== YOUR OBJECTIVE ==
Within the records below, reproduce without change the lines from the line that has "- **/models/**: Contains" through the line that has "for training scripts.", and only those.

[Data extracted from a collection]
┌──
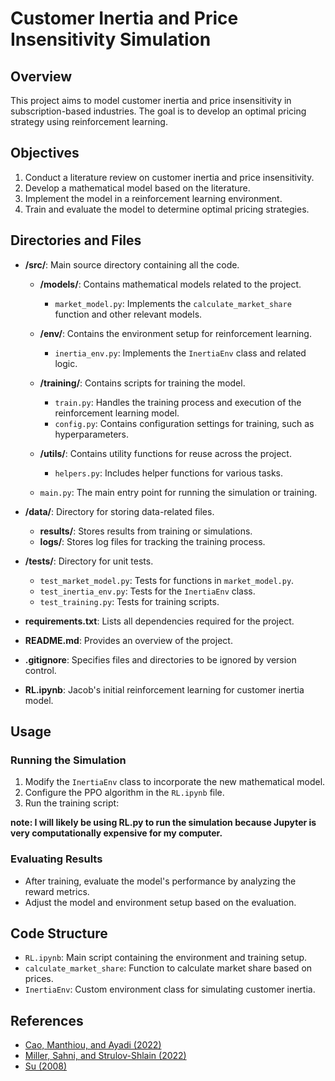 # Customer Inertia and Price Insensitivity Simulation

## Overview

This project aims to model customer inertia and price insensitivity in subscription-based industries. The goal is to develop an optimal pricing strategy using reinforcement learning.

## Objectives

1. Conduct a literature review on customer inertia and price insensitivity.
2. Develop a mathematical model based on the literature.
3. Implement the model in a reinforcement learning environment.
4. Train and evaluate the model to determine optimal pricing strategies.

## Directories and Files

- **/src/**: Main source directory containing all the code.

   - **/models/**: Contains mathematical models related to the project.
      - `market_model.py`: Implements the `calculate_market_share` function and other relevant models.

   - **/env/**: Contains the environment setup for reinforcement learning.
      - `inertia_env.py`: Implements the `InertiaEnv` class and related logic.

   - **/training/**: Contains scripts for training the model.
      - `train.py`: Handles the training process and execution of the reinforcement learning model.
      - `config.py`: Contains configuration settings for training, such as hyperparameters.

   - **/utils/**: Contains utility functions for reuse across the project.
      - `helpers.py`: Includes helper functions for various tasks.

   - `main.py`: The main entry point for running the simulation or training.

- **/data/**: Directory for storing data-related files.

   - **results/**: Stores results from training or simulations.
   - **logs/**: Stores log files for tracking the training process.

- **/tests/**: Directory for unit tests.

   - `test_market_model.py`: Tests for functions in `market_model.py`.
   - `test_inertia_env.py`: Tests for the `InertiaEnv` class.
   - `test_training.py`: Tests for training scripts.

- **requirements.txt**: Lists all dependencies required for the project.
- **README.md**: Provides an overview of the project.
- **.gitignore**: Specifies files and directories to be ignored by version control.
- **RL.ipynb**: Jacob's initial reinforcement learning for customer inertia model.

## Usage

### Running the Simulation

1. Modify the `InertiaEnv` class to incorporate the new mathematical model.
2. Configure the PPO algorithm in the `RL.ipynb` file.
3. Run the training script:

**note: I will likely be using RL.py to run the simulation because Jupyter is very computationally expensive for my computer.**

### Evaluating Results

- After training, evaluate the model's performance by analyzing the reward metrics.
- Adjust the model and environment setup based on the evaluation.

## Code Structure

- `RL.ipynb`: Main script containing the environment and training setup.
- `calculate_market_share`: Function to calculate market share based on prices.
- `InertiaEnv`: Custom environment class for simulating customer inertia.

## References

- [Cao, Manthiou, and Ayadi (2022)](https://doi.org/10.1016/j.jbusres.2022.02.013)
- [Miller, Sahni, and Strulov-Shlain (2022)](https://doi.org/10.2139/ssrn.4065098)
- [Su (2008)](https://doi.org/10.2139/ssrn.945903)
└──
┌──
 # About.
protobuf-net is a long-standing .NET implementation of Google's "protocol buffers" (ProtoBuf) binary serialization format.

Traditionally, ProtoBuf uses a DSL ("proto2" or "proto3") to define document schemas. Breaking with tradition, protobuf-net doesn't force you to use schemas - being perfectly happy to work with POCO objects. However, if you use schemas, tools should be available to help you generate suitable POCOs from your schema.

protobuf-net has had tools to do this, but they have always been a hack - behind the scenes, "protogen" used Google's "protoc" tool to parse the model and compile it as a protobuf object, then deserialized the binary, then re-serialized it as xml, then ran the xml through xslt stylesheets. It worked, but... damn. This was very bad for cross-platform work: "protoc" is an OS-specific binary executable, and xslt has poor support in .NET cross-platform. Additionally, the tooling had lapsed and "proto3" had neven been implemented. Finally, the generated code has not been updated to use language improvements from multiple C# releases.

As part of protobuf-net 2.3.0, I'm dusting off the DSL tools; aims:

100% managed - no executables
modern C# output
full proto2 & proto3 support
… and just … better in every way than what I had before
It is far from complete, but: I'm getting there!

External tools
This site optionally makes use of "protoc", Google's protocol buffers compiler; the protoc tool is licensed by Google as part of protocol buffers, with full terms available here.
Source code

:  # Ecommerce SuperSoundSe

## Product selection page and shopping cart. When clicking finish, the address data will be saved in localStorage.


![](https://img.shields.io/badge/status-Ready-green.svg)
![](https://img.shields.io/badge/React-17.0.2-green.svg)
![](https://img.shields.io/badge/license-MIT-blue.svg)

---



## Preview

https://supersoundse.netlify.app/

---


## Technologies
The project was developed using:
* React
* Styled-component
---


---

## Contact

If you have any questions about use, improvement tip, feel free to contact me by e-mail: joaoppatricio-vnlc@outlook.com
└──
┌──
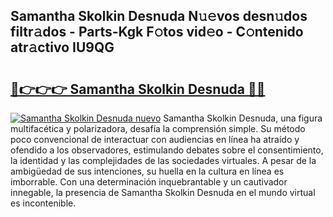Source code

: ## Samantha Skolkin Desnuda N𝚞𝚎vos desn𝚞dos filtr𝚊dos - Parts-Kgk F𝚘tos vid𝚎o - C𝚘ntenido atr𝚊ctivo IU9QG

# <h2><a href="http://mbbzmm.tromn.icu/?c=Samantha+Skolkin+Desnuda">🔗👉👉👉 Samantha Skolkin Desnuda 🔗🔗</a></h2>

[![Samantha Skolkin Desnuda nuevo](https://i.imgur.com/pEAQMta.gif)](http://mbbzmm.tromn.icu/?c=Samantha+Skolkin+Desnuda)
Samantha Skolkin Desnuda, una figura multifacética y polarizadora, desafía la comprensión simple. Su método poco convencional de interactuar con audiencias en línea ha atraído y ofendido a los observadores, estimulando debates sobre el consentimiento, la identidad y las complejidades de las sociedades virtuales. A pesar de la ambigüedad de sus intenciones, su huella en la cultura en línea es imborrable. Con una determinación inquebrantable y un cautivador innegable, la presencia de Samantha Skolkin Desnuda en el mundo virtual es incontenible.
└──
== RESPONSE TO THIS EXERCISE ==
   - **/models/**: Contains mathematical models related to the project.
      - `market_model.py`: Implements the `calculate_market_share` function and other relevant models.

   - **/env/**: Contains the environment setup for reinforcement learning.
      - `inertia_env.py`: Implements the `InertiaEnv` class and related logic.

   - **/training/**: Contains scripts for training the model.
      - `train.py`: Handles the training process and execution of the reinforcement learning model.
      - `config.py`: Contains configuration settings for training, such as hyperparameters.

   - **/utils/**: Contains utility functions for reuse across the project.
      - `helpers.py`: Includes helper functions for various tasks.

   - `main.py`: The main entry point for running the simulation or training.

- **/data/**: Directory for storing data-related files.

   - **results/**: Stores results from training or simulations.
   - **logs/**: Stores log files for tracking the training process.

- **/tests/**: Directory for unit tests.

   - `test_market_model.py`: Tests for functions in `market_model.py`.
   - `test_inertia_env.py`: Tests for the `InertiaEnv` class.
   - `test_training.py`: Tests for training scripts.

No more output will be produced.